### ACTIVITY
Where the records hold the string "Rhysida", show the whole line it sits on.

Dataset entries
┄┄┄┄┄┄

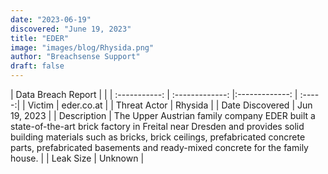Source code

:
 ```yaml
---
date: "2023-06-19"
discovered: "June 19, 2023"
title: "EDER"
image: "images/blog/Rhysida.png"
author: "Breachsense Support"
draft: false
---
```


| Data Breach Report           |              | 
| :-----------: | :-------------:     |:-------------:    | :-----:|
| Victim      | eder.co.at      | 
| Threat Actor      | Rhysida      | 
| Date Discovered      | Jun 19, 2023      | 
| Description      | The Upper Austrian family company EDER built a state-of-the-art brick factory in Freital near Dresden and provides solid building materials such as bricks, brick ceilings, prefabricated concrete parts, prefabricated basements and ready-mixed concrete for the family house.      | 
| Leak Size      | Unknown      |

┄┄┄┄┄┄

### TASK OUTPUT
image: "images/blog/Rhysida.png"
| Threat Actor      | Rhysida      | 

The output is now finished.